# miniupnpd25277: DIOCGETSTATUS: Operation not supported by de



## cybermerlin (Mar 17, 2014)

```
uname -a
FreeBSD ghost.ittown 10.0-RELEASE FreeBSD 10.0-RELEASE #0 r260789: Fri Jan 17 01:46:25 UTC 2014
```


```
Mar 18 00:08:28 ghost miniupnpd25277: DIOCGETSTATUS: Operation not supported by device
Mar 18 00:08:28 ghost kernel: Mar 18 00:08:28 ghost miniupnpd25277: DIOCGETSTATUS: Operation not supported by device
Mar 18 00:08:28 ghost miniupnpd25277: Failed to init redirection engine. EXITING
Mar 18 00:08:28 ghost kernel: Mar 18 00:08:28 ghost miniupnpd25277: Failed to init redirection engine. EXITING
```


----------



## trh411 (Mar 17, 2014)

*Re: miniupnpd25277: DIOCGETSTATUS: Operation not supported b*

Is this a fresh install of FreeBSD-10.0-RELEASE and/or net/miniuppnpd or an upgrade from FreeBSD-9x with net/miniupnpd already installed?
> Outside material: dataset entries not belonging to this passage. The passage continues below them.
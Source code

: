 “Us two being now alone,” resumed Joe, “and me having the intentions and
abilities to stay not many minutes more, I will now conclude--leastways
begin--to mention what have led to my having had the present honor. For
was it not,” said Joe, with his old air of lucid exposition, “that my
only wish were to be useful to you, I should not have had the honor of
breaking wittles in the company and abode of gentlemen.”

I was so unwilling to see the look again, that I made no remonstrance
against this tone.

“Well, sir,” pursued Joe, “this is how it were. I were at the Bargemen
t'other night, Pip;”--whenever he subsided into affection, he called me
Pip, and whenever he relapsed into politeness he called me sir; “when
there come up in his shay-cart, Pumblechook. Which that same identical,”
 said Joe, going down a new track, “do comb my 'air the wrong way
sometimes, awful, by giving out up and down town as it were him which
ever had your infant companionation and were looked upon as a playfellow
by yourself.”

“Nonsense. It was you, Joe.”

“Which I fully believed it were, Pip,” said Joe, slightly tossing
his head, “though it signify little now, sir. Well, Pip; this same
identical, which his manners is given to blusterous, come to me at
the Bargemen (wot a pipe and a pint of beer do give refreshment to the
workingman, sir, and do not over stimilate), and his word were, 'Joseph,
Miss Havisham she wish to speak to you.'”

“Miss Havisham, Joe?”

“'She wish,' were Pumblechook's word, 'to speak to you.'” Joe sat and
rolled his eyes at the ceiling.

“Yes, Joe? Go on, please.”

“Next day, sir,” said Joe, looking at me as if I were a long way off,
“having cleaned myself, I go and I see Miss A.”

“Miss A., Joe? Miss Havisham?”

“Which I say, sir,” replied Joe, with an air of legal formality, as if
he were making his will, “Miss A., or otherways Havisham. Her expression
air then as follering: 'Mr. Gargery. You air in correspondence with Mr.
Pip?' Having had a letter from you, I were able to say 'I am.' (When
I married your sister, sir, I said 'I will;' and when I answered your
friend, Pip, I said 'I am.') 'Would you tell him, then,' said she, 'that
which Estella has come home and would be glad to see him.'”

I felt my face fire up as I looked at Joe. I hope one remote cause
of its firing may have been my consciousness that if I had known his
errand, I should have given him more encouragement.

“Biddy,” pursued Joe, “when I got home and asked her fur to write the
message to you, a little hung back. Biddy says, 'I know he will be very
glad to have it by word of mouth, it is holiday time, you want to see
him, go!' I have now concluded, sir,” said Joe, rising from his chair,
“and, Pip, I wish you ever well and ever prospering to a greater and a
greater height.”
If an upgrade did you re-install net/miniupnpd after the OS upgrade?

Is this i386 or amd64?

net/miniupnpd was updated to 1.8.20140310 on 3/15. If you are not running the latest version, you might try upgrading to see if that clears your problem.


----------



## SirDice (Mar 18, 2014)

*Re: miniupnpd25277: DIOCGETSTATUS: Operation not supported b*

Please also post your /usr/local/etc/miniupnpd.conf.


----------



## cybermerlin (Mar 18, 2014)

*Re: miniupnpd25277: DIOCGETSTATUS: Operation not supported b*

upgrade from FreeBSD 9.x

```
miniupnpd-1.8_1,1           =  up-to-date with port
```


```
# WAN network interface
ext_ifname=nfe0
# if the WAN interface has several IP addresses, you
# can specify the one to use below
#ext_ip=

# there can be multiple listening ips for receiving SSDP traffic.
# the 1st IP is also used for UPnP Soap traffic.
#listening_ip= 192.168.0.61 
listening_ip=192.168.13.1

# port for HTTP (descriptions and SOAP) traffic. set 0 for autoselect.
port=8081

# path to the unix socket used to communicate with MiniSSDPd
# If running, MiniSSDPd will manage M-SEARCH answering.
# default is /var/run/minissdpd.sock
#minissdpdsocket=/var/run/minissdpd.sock

# enable NAT-PMP support (default is no)
enable_natpmp=yes

# lease file location
#lease_file=/var/log/upnp.leases

# bitrates reported by daemon in bits per second
bitrate_up=524288
bitrate_down=524288

# "secure" mode : when enabled, UPnP client are allowed to add mappings only
# to their IP. (default is yes)
secure_mode=yes

# default presentation url is http address on port 80
#presentation_url=

# report system uptime instead of daemon uptime
system_uptime=yes

# unused rules cleaning.
# never remove any rule before this threshold for the number
# of redirections is exceeded. default to 20
#clean_ruleset_threshold=10
# clean process work interval in seconds. default to 0 (disabled).
# a 600 seconds (10 minutes) interval makes sense
clean_ruleset_interval=600

# notify interval in seconds default is 30 seconds.
#notify_interval=240

# log packets in pf
#packet_log=no
# ALTQ queue in pf
# filter rules must be used for this to be used.
# compile with PF_ENABLE_FILTER_RULES (see config.h file)
#queue=queue_name1

# uuid : generated by the install a new one can be created with
# uuidgen
uuid=...........

# UPnP permission rules
# (allow|deny) (external port range) ip/mask (internal port range)
# A port range is <min port>-<max port> or <port> if there is only
# one port in the range.
# ip/mask format must be nn.nn.nn.nn/nn
allow 1024-65535 192.168.13.0/24 1024-65535
#allow 1024-65535 10.0.2.0/24 1024-65535
deny 0-65535 0.0.0.0/0 0-65535
```


----------



## trh411 (Mar 18, 2014)

*Re: miniupnpd25277: DIOCGETSTATUS: Operation not supported b*



			
				cybermerlin said:
			
		

> ```
> miniupnpd-1.8_1,1           =  up-to-date with port
> ```
> Your installation of net/miniupnpd might be up-to-date with your ports tree, but your ports tree is not up-to-date. I show:
> ...


You did not state whether or not you re-installed net/miniupnpd after you upgraded from FreeBSD-9.x to FreeBSD-10.0. If not, you should.


----------



## cybermerlin (Mar 19, 2014)

*Re: miniupnpd25277: DIOCGETSTATUS: Operation not supported b*

After another update all right.


----------



## SirDice (Mar 20, 2014)

*Re: miniupnpd25277: DIOCGETSTATUS: Operation not supported b*

You have to rebuild or reinstall _all_ ports after a major upgrade.


----------



## cybermerlin (Mar 20, 2014)

*Re: miniupnpd25277: DIOCGETSTATUS: Operation not supported b*

yep
after some freebsd-update i upgrade all there
mb this error was fixed in the latest ver miniupnpd


----------